- **WORK REQUEST**:
Go through the entries below. Copy each line in which "schema" appears.

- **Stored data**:
★ ★ ★
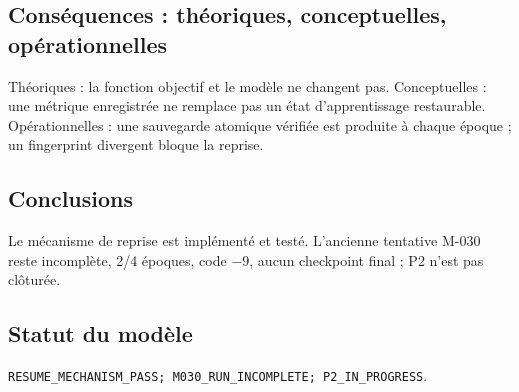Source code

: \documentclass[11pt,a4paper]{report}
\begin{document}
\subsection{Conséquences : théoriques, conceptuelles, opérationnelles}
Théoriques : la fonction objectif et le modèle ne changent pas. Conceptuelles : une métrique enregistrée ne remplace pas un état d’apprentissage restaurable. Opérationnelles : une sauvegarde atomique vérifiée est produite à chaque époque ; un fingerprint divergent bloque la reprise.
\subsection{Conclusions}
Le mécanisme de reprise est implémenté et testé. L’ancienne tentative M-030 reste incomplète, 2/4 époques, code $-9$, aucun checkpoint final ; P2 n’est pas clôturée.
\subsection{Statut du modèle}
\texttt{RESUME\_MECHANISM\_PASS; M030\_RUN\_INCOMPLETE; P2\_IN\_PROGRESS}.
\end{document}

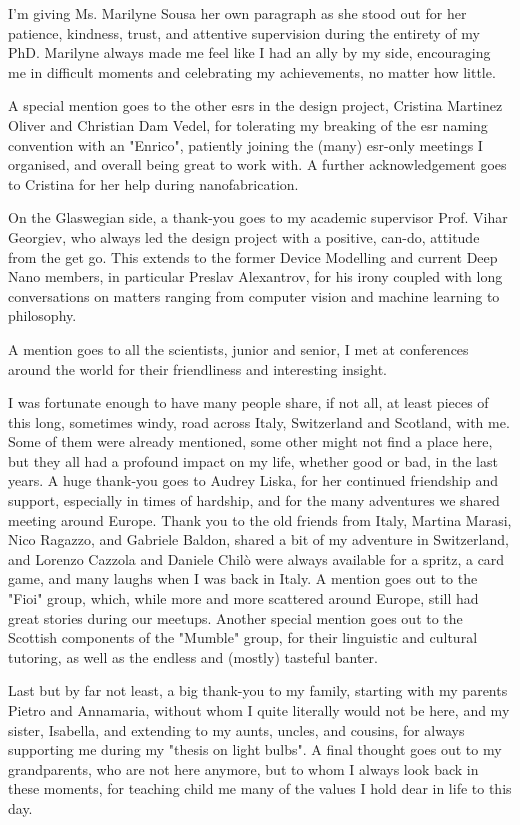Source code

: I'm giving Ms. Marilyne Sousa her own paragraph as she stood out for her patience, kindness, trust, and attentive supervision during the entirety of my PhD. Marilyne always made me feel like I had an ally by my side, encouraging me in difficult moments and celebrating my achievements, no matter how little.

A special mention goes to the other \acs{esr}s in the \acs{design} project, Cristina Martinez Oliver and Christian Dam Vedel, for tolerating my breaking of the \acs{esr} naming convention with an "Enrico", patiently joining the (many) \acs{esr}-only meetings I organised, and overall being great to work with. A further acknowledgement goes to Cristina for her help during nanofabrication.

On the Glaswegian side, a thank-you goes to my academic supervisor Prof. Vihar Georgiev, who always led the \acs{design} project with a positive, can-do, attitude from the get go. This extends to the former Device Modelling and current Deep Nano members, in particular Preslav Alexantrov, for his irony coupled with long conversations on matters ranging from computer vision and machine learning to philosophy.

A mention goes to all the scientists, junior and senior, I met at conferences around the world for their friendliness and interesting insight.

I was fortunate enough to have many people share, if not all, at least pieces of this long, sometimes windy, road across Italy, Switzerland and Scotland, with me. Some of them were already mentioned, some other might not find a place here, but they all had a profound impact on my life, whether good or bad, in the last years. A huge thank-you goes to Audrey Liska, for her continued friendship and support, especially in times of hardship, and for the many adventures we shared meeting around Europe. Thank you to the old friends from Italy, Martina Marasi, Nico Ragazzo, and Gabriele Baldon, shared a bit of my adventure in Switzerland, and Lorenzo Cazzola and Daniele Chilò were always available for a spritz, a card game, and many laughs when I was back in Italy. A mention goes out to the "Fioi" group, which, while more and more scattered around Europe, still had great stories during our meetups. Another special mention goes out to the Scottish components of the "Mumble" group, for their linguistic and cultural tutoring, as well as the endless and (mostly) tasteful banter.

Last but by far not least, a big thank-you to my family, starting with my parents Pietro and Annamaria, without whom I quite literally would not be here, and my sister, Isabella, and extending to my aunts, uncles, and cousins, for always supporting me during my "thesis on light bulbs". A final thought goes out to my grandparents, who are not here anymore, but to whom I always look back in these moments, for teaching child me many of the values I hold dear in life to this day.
★ ★ ★
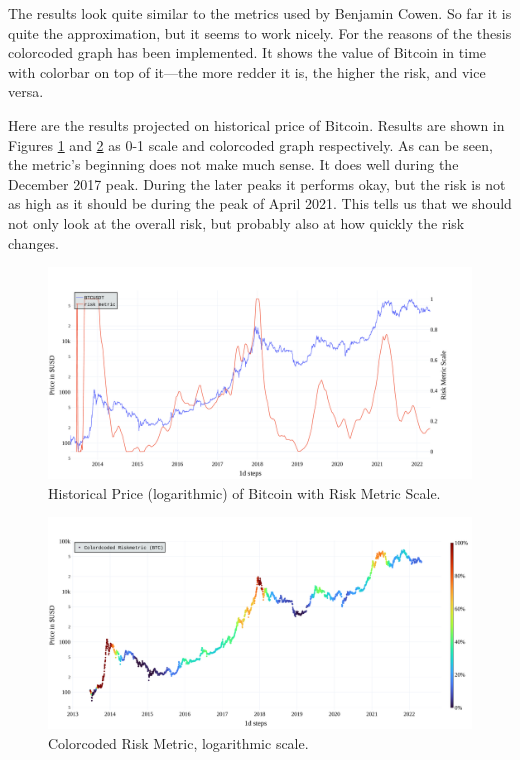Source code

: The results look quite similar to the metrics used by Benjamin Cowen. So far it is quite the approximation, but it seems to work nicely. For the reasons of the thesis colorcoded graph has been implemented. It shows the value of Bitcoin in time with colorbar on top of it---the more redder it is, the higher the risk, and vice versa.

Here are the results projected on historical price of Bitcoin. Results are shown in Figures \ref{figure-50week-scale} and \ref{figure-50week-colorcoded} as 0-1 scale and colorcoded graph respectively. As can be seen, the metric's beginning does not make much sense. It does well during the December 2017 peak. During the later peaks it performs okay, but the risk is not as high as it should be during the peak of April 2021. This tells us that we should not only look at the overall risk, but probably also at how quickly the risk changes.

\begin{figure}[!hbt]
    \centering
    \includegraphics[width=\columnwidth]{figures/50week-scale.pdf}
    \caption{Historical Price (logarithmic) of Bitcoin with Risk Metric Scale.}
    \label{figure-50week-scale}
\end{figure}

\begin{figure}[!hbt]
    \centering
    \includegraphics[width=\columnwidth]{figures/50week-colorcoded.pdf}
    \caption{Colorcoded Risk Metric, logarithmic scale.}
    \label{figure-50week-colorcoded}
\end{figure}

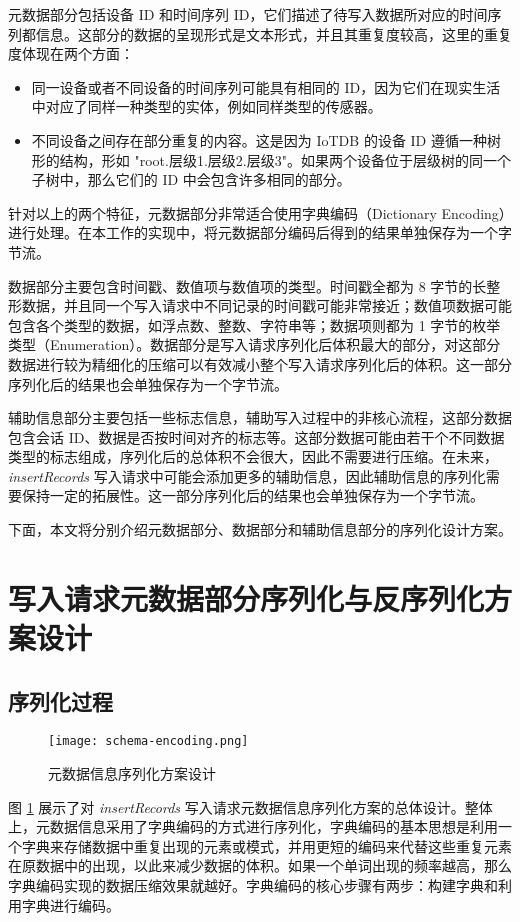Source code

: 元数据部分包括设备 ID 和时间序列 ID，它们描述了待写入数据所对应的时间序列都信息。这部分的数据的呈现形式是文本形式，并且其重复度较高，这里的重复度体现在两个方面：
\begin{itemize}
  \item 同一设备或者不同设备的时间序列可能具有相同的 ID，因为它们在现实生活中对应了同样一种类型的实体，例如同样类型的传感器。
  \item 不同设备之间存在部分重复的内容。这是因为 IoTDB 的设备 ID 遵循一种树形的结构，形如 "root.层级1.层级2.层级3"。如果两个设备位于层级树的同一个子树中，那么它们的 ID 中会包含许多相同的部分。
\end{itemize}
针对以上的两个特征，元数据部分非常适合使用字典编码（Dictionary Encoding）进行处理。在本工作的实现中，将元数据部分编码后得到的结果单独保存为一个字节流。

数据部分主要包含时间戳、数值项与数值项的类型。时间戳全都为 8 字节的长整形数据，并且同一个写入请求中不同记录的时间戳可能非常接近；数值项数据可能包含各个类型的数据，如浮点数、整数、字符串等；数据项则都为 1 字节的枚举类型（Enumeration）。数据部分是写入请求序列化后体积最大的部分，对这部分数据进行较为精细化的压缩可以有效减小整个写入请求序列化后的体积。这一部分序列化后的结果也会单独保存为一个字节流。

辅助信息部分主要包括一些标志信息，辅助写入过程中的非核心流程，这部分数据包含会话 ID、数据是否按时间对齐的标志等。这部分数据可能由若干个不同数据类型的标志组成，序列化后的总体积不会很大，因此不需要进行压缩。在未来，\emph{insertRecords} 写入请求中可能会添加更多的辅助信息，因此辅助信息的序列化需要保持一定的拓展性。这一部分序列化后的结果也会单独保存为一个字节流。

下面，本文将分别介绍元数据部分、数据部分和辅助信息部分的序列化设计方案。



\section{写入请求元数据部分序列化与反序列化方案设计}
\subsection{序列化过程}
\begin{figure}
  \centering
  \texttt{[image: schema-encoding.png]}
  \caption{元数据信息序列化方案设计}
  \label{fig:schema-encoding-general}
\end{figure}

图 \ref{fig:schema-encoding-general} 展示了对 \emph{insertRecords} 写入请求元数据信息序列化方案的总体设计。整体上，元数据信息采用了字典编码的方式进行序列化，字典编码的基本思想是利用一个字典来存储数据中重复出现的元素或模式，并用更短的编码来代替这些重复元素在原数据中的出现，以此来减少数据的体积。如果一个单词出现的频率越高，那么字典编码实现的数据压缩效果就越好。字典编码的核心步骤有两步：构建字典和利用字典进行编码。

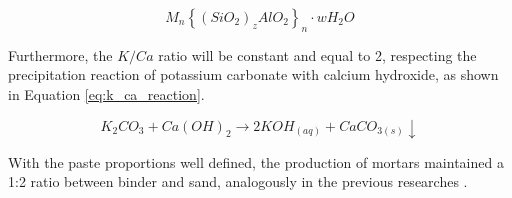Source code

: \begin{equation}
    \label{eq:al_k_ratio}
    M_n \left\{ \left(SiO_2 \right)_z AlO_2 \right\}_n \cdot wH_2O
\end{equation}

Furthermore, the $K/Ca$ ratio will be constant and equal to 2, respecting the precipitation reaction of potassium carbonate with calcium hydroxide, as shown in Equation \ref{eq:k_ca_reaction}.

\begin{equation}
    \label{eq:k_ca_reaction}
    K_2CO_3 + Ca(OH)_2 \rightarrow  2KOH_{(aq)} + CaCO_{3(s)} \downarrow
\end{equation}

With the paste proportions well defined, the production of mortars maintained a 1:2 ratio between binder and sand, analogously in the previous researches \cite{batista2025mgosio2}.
★ ★ ★
- **PROBLEM SOLUTION**:
  \texttt{[image: schema-encoding.png]}
  \label{fig:schema-encoding-general}
图 \ref{fig:schema-encoding-general} 展示了对 \emph{insertRecords} 写入请求元数据信息序列化方案的总体设计。整体上，元数据信息采用了字典编码的方式进行序列化，字典编码的基本思想是利用一个字典来存储数据中重复出现的元素或模式，并用更短的编码来代替这些重复元素在原数据中的出现，以此来减少数据的体积。如果一个单词出现的频率越高，那么字典编码实现的数据压缩效果就越好。字典编码的核心步骤有两步：构建字典和利用字典进行编码。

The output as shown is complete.